Work task:
Below are some records; reproduce them exactly.

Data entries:
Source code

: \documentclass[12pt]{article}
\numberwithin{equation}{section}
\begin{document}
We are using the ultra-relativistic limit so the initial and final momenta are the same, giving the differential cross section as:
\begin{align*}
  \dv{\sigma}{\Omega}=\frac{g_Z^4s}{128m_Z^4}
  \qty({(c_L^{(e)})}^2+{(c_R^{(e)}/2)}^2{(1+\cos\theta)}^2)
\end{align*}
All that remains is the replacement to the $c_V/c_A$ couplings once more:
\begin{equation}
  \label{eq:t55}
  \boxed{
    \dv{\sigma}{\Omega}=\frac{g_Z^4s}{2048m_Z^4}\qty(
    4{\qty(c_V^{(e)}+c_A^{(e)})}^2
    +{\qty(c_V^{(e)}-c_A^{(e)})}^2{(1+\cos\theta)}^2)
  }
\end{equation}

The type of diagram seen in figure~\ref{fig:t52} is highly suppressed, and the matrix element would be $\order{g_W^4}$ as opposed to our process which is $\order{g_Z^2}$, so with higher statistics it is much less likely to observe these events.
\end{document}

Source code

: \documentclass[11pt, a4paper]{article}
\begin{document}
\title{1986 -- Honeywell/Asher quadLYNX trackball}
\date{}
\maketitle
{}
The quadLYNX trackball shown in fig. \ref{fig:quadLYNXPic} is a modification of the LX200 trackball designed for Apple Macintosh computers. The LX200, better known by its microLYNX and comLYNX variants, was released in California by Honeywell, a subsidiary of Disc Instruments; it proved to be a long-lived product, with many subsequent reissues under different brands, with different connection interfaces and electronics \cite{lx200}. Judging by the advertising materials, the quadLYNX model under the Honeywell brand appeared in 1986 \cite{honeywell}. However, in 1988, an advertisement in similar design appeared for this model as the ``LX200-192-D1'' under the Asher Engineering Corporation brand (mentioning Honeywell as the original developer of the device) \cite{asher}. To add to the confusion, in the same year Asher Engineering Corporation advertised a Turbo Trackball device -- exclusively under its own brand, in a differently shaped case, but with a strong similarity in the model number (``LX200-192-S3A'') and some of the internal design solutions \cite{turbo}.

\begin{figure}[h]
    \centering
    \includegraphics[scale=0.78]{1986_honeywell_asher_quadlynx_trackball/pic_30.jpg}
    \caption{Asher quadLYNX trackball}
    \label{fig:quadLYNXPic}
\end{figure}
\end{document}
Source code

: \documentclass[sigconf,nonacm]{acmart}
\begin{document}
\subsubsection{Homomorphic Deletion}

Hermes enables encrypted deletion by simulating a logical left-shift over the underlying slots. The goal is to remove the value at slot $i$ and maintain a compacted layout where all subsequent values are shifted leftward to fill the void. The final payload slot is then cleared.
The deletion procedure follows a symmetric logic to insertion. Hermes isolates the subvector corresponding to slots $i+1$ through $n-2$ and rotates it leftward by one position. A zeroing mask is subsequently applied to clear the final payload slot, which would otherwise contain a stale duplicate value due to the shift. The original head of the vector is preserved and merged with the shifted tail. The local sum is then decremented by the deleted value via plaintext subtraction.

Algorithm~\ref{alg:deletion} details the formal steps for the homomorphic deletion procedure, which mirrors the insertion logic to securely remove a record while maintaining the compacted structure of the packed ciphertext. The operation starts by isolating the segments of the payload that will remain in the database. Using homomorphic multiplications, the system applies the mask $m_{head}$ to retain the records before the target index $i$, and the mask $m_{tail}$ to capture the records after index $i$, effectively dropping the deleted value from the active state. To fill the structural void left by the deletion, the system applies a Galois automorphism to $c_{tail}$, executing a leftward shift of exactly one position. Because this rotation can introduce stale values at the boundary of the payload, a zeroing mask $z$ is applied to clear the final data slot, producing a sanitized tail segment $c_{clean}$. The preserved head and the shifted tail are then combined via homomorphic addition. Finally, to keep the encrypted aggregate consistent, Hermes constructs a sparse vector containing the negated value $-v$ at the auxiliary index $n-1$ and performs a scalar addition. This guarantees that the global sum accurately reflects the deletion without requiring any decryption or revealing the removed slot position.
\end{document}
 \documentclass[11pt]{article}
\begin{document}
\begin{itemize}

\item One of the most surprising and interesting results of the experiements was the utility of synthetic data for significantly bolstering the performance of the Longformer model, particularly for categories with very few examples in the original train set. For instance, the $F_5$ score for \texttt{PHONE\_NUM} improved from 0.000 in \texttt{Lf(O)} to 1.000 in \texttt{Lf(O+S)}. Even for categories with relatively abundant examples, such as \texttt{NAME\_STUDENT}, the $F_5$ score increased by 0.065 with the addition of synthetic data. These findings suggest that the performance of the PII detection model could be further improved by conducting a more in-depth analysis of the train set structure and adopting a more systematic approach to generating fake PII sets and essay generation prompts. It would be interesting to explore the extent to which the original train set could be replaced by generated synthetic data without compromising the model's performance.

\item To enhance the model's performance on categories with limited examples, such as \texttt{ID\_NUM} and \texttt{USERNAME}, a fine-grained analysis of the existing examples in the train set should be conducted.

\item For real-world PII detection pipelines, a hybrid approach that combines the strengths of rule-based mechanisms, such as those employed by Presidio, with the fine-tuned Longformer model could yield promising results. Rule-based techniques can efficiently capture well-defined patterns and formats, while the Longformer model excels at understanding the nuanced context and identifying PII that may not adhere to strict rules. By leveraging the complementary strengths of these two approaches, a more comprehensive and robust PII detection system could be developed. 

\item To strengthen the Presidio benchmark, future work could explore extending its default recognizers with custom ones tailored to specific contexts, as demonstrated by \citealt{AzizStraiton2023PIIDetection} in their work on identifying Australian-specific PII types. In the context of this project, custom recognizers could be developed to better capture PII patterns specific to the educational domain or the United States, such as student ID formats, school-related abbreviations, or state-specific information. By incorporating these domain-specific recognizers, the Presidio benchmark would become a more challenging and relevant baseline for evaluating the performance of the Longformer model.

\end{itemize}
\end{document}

Solution for this problem:
Source code

: \documentclass[12pt]{article}
\numberwithin{equation}{section}
\begin{document}
We are using the ultra-relativistic limit so the initial and final momenta are the same, giving the differential cross section as:
\begin{align*}
  \dv{\sigma}{\Omega}=\frac{g_Z^4s}{128m_Z^4}
  \qty({(c_L^{(e)})}^2+{(c_R^{(e)}/2)}^2{(1+\cos\theta)}^2)
\end{align*}
All that remains is the replacement to the $c_V/c_A$ couplings once more:
\begin{equation}
  \label{eq:t55}
  \boxed{
    \dv{\sigma}{\Omega}=\frac{g_Z^4s}{2048m_Z^4}\qty(
    4{\qty(c_V^{(e)}+c_A^{(e)})}^2
    +{\qty(c_V^{(e)}-c_A^{(e)})}^2{(1+\cos\theta)}^2)
  }
\end{equation}

The type of diagram seen in figure~\ref{fig:t52} is highly suppressed, and the matrix element would be $\order{g_W^4}$ as opposed to our process which is $\order{g_Z^2}$, so with higher statistics it is much less likely to observe these events.
\end{document}

Source code

: \documentclass[11pt, a4paper]{article}
\begin{document}
\title{1986 -- Honeywell/Asher quadLYNX trackball}
\date{}
\maketitle
{}
The quadLYNX trackball shown in fig. \ref{fig:quadLYNXPic} is a modification of the LX200 trackball designed for Apple Macintosh computers. The LX200, better known by its microLYNX and comLYNX variants, was released in California by Honeywell, a subsidiary of Disc Instruments; it proved to be a long-lived product, with many subsequent reissues under different brands, with different connection interfaces and electronics \cite{lx200}. Judging by the advertising materials, the quadLYNX model under the Honeywell brand appeared in 1986 \cite{honeywell}. However, in 1988, an advertisement in similar design appeared for this model as the ``LX200-192-D1'' under the Asher Engineering Corporation brand (mentioning Honeywell as the original developer of the device) \cite{asher}. To add to the confusion, in the same year Asher Engineering Corporation advertised a Turbo Trackball device -- exclusively under its own brand, in a differently shaped case, but with a strong similarity in the model number (``LX200-192-S3A'') and some of the internal design solutions \cite{turbo}.

\begin{figure}[h]
    \centering
    \includegraphics[scale=0.78]{1986_honeywell_asher_quadlynx_trackball/pic_30.jpg}
    \caption{Asher quadLYNX trackball}
    \label{fig:quadLYNXPic}
\end{figure}
\end{document}
Source code

: \documentclass[sigconf,nonacm]{acmart}
\begin{document}
\subsubsection{Homomorphic Deletion}

Hermes enables encrypted deletion by simulating a logical left-shift over the underlying slots. The goal is to remove the value at slot $i$ and maintain a compacted layout where all subsequent values are shifted leftward to fill the void. The final payload slot is then cleared.
The deletion procedure follows a symmetric logic to insertion. Hermes isolates the subvector corresponding to slots $i+1$ through $n-2$ and rotates it leftward by one position. A zeroing mask is subsequently applied to clear the final payload slot, which would otherwise contain a stale duplicate value due to the shift. The original head of the vector is preserved and merged with the shifted tail. The local sum is then decremented by the deleted value via plaintext subtraction.

Algorithm~\ref{alg:deletion} details the formal steps for the homomorphic deletion procedure, which mirrors the insertion logic to securely remove a record while maintaining the compacted structure of the packed ciphertext. The operation starts by isolating the segments of the payload that will remain in the database. Using homomorphic multiplications, the system applies the mask $m_{head}$ to retain the records before the target index $i$, and the mask $m_{tail}$ to capture the records after index $i$, effectively dropping the deleted value from the active state. To fill the structural void left by the deletion, the system applies a Galois automorphism to $c_{tail}$, executing a leftward shift of exactly one position. Because this rotation can introduce stale values at the boundary of the payload, a zeroing mask $z$ is applied to clear the final data slot, producing a sanitized tail segment $c_{clean}$. The preserved head and the shifted tail are then combined via homomorphic addition. Finally, to keep the encrypted aggregate consistent, Hermes constructs a sparse vector containing the negated value $-v$ at the auxiliary index $n-1$ and performs a scalar addition. This guarantees that the global sum accurately reflects the deletion without requiring any decryption or revealing the removed slot position.
\end{document}
 \documentclass[11pt]{article}
\begin{document}
\begin{itemize}

\item One of the most surprising and interesting results of the experiements was the utility of synthetic data for significantly bolstering the performance of the Longformer model, particularly for categories with very few examples in the original train set. For instance, the $F_5$ score for \texttt{PHONE\_NUM} improved from 0.000 in \texttt{Lf(O)} to 1.000 in \texttt{Lf(O+S)}. Even for categories with relatively abundant examples, such as \texttt{NAME\_STUDENT}, the $F_5$ score increased by 0.065 with the addition of synthetic data. These findings suggest that the performance of the PII detection model could be further improved by conducting a more in-depth analysis of the train set structure and adopting a more systematic approach to generating fake PII sets and essay generation prompts. It would be interesting to explore the extent to which the original train set could be replaced by generated synthetic data without compromising the model's performance.

\item To enhance the model's performance on categories with limited examples, such as \texttt{ID\_NUM} and \texttt{USERNAME}, a fine-grained analysis of the existing examples in the train set should be conducted.

\item For real-world PII detection pipelines, a hybrid approach that combines the strengths of rule-based mechanisms, such as those employed by Presidio, with the fine-tuned Longformer model could yield promising results. Rule-based techniques can efficiently capture well-defined patterns and formats, while the Longformer model excels at understanding the nuanced context and identifying PII that may not adhere to strict rules. By leveraging the complementary strengths of these two approaches, a more comprehensive and robust PII detection system could be developed. 

\item To strengthen the Presidio benchmark, future work could explore extending its default recognizers with custom ones tailored to specific contexts, as demonstrated by \citealt{AzizStraiton2023PIIDetection} in their work on identifying Australian-specific PII types. In the context of this project, custom recognizers could be developed to better capture PII patterns specific to the educational domain or the United States, such as student ID formats, school-related abbreviations, or state-specific information. By incorporating these domain-specific recognizers, the Presidio benchmark would become a more challenging and relevant baseline for evaluating the performance of the Longformer model.

\end{itemize}
\end{document}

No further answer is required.